2007-04-26 | フィールドから
・昨日の夕方は、北海道大学の飯島くんにD論の内容(エゾマツとトドマツの倒木更新)を分かりやすく勉強会で話していただいた。両名にはそのまま宿泊していただいて、今日は雨交じりの中を案内。まず、直営現場に行く。標高800mを越えているので寒い。エゾマツ疎林を穴を広げるように伐採し、樹群単位で管理しようとする試み。そのせいか、伐出される材はなかなか粒ぞろい。それなりにいい値がつくんではなかろうか。



・しばらく見たのち、ストライプ状に伐採し、低密度植栽する現場を見る。現在は切り倒された木々が折り重なっている状態。30m幅なので、ずいぶん空けたようにもみるが、両脇のエゾマツの樹高が大きいので案外天然更新も期待できるかも・・・。乾燥のモンダイはそれほど大きくならないかもしれない。



・渋谷先生と択伐施業について雑談。蓄積ベースの従来の基準では、蓄積は保たれるものの、サイズ構造が崩れてしまう、というのは当方の意見と一致している。しかし興味深かったのは、樹高が高い木があると他がそれに追いつくために伸びるのだが、いったん”小さい森”にしてしまうと、勢ぞろいして止まってしまう、という垂直方向のお話。確かに、空間利用としてはDBHよりも樹高に注目する方が理にかなっている。

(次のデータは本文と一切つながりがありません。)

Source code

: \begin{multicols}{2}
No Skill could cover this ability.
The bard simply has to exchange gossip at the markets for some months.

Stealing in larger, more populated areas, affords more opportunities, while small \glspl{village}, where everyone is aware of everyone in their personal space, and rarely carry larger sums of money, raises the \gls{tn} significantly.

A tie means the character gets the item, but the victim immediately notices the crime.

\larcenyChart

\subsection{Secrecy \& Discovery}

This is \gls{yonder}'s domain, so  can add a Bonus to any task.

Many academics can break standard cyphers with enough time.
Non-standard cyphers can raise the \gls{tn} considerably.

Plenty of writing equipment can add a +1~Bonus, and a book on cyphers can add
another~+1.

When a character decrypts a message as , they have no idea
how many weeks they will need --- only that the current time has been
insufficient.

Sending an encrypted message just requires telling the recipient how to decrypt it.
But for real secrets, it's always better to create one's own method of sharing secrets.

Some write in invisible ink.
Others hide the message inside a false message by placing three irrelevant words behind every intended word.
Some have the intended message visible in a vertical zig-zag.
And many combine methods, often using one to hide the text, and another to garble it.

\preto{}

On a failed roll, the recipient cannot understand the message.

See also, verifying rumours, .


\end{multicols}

・久しぶりに岩魚沢保存林に行く。雪が薄くかぶっており、なかなか歩きやすい。かと思うと、ごそっと足元が抜けたりして・・・。この時期、普段は乾いている林床が氾濫して小さな川のようになっている。こうした攪乱は種子散布にも大きな影響を与えていそう(特に、水に浮く種子については・・・)。

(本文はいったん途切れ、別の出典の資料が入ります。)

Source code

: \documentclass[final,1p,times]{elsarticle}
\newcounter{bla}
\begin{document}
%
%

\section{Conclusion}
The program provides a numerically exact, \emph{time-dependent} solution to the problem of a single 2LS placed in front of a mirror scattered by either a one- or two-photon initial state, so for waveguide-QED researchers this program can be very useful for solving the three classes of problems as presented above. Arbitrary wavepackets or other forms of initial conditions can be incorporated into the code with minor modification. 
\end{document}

・飯島くんとは”倒木ふぁん”としてのマニアックな会話。さすが、一目見ただけでこの倒木は皮がむけて、実生が辛そうな倒木ですね、などと適切なコメントを頂く。と、突然、渋谷先生がテレビで”山菜採りおやじ”がフキノトウは雌雄異株で、雌雄で味も違うし、雌が先に咲く、ということを言っていたというのを思いだし、「えー、そんなことがあるの?」と騒然と(?)なる。岩魚沢では、どうも雌しかないようで・・・。

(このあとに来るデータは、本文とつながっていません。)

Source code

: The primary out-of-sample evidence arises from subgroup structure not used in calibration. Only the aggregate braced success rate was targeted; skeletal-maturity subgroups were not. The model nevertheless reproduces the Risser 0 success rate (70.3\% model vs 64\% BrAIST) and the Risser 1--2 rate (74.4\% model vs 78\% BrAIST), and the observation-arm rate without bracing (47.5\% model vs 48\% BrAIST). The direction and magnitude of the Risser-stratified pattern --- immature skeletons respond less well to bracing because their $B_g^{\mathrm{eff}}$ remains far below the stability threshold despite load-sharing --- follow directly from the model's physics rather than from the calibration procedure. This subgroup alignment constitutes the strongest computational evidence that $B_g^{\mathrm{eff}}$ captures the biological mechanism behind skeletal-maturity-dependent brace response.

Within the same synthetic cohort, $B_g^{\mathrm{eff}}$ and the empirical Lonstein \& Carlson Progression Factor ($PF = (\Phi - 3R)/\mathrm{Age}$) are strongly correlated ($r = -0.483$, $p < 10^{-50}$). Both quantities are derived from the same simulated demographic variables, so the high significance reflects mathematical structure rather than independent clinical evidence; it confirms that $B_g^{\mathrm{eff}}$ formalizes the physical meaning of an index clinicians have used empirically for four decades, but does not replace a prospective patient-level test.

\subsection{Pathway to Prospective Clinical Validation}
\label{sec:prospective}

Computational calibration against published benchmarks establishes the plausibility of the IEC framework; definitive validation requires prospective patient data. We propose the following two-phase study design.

・樹木園では、ブナ産地別試験地などを見ていただく。やっぱり産地試験地は見れば分かるので、インパクトが大きいようである。と、ここでもフキノトウが気になってしまう。うっ、この花は色が違う。明らかに雌とは違うようだ。これが雄か・・・と思ったら、おしべのなかにめしべらしきものが・・・。ということは両性か??つまり、”雌性両全性異株”というのが正解であろうか・・・。身近な植物なのに知らないもんである。しかし、”山菜おやじ”の観察眼はすごい!